Content starts

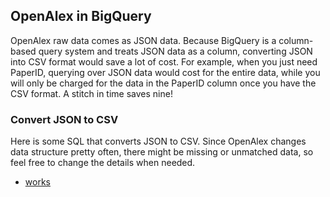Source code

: ## OpenAlex in BigQuery
OpenAlex raw data comes as JSON data.
Because BigQuery is a column-based query system and treats JSON data as a column, converting JSON into CSV format would save a lot of cost.
For example, when you just need PaperID, querying over JSON data would cost for the entire data, while you will only be charged for the data in the PaperID column once you have the CSV format. 
A stitch in time saves nine!

### Convert JSON to CSV
Here is some SQL that converts JSON to CSV. Since OpenAlex changes data structure pretty often, there might be missing or unmatched data, so feel free to change the details when needed. 

- [works](https://github.com/Keygoksmg/Notes/blob/main/BigQuery/OpenAlex/work.sql)
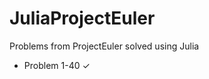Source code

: JuliaProjectEuler
=================

Problems from ProjectEuler solved using Julia

- Problem 1-40  ✓

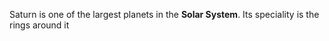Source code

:

Saturn is one of the largest planets in the **Solar System**. Its speciality is the rings around it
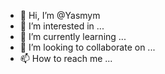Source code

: - 👋 Hi, I’m @Yasmym
- 👀 I’m interested in ...
- 🌱 I’m currently learning ...
- 💞️ I’m looking to collaborate on ...
- 📫 How to reach me ...

<!---
Yasmym/Yasmym is a ✨ special ✨ repository because its `README.md` (this file) appears on your GitHub profile.
You can click the Preview link to take a look at your changes.
--->
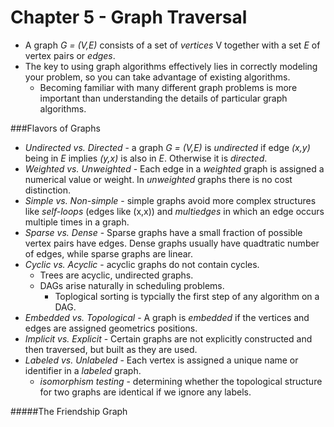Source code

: Chapter 5 - Graph Traversal
===

- A graph *G = (V,E)* consists of a set of *vertices* V together with a set *E* of vertex pairs or *edges*.
- The key to using graph algorithms effectively lies in correctly modeling your problem, so you can take advantage of existing algorithms.
	- Becoming familiar with many different graph problems is more important than understanding the details of particular graph algorithms.

###Flavors of Graphs

- *Undirected vs. Directed* - a graph *G = (V,E)* is *undirected* if edge *(x,y)* being in *E* implies *(y,x)* is also in *E*.  Otherwise it is *directed*.
- *Weighted vs. Unweighted* - Each edge in a *weighted* graph is assigned a numerical value or weight.  In *unweighted* graphs there is no cost distinction.
- *Simple vs. Non-simple* - simple graphs avoid more complex structures like *self-loops* (edges like (x,x)) and *multiedges* in which an edge occurs multiple times in a graph.
- *Sparse vs. Dense* - Sparse graphs have a small fraction of possible vertex pairs have edges.  Dense graphs usually have quadtratic number of edges, while sparse graphs are linear.
- *Cyclic vs. Acyclic* - acyclic graphs do not contain cycles.
	- Trees are acyclic, undirected graphs.
	- DAGs arise naturally in scheduling problems.
		- Toplogical sorting is typcially the first step of any algorithm on a DAG.
- *Embedded vs. Topological* - A graph is *embedded* if the vertices and edges are assigned geometrics positions.
- *Implicit vs. Explicit* - Certain graphs are not explicitly constructed and then traversed, but built as they are used.
- *Labeled vs. Unlabeled* - Each vertex is assigned a unique name or identifier in a *labeled* graph.
	- *isomorphism testing* - determining whether the topological structure for two graphs are identical if we ignore any labels.

#####The Friendship Graph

Content ends

### [ASSIGNMENT]
Reproduce the whole listing above character for character; pictures do not belong in it.

### [SOLUTION FOR THIS TASK]
Source code

: ## OpenAlex in BigQuery
OpenAlex raw data comes as JSON data.
Because BigQuery is a column-based query system and treats JSON data as a column, converting JSON into CSV format would save a lot of cost.
For example, when you just need PaperID, querying over JSON data would cost for the entire data, while you will only be charged for the data in the PaperID column once you have the CSV format. 
A stitch in time saves nine!

### Convert JSON to CSV
Here is some SQL that converts JSON to CSV. Since OpenAlex changes data structure pretty often, there might be missing or unmatched data, so feel free to change the details when needed. 

- [works](https://github.com/Keygoksmg/Notes/blob/main/BigQuery/OpenAlex/work.sql)
Source code

: JuliaProjectEuler
=================

Problems from ProjectEuler solved using Julia

- Problem 1-40  ✓

Source code

:

Saturn is one of the largest planets in the **Solar System**. Its speciality is the rings around it
Source code

: - 👋 Hi, I’m @Yasmym
- 👀 I’m interested in ...
- 🌱 I’m currently learning ...
- 💞️ I’m looking to collaborate on ...
- 📫 How to reach me ...

<!---
Yasmym/Yasmym is a ✨ special ✨ repository because its `README.md` (this file) appears on your GitHub profile.
You can click the Preview link to take a look at your changes.
--->
Source code

: Chapter 5 - Graph Traversal
===

- A graph *G = (V,E)* consists of a set of *vertices* V together with a set *E* of vertex pairs or *edges*.
- The key to using graph algorithms effectively lies in correctly modeling your problem, so you can take advantage of existing algorithms.
	- Becoming familiar with many different graph problems is more important than understanding the details of particular graph algorithms.

###Flavors of Graphs

- *Undirected vs. Directed* - a graph *G = (V,E)* is *undirected* if edge *(x,y)* being in *E* implies *(y,x)* is also in *E*.  Otherwise it is *directed*.
- *Weighted vs. Unweighted* - Each edge in a *weighted* graph is assigned a numerical value or weight.  In *unweighted* graphs there is no cost distinction.
- *Simple vs. Non-simple* - simple graphs avoid more complex structures like *self-loops* (edges like (x,x)) and *multiedges* in which an edge occurs multiple times in a graph.
- *Sparse vs. Dense* - Sparse graphs have a small fraction of possible vertex pairs have edges.  Dense graphs usually have quadtratic number of edges, while sparse graphs are linear.
- *Cyclic vs. Acyclic* - acyclic graphs do not contain cycles.
	- Trees are acyclic, undirected graphs.
	- DAGs arise naturally in scheduling problems.
		- Toplogical sorting is typcially the first step of any algorithm on a DAG.
- *Embedded vs. Topological* - A graph is *embedded* if the vertices and edges are assigned geometrics positions.
- *Implicit vs. Explicit* - Certain graphs are not explicitly constructed and then traversed, but built as they are used.
- *Labeled vs. Unlabeled* - Each vertex is assigned a unique name or identifier in a *labeled* graph.
	- *isomorphism testing* - determining whether the topological structure for two graphs are identical if we ignore any labels.

#####The Friendship Graph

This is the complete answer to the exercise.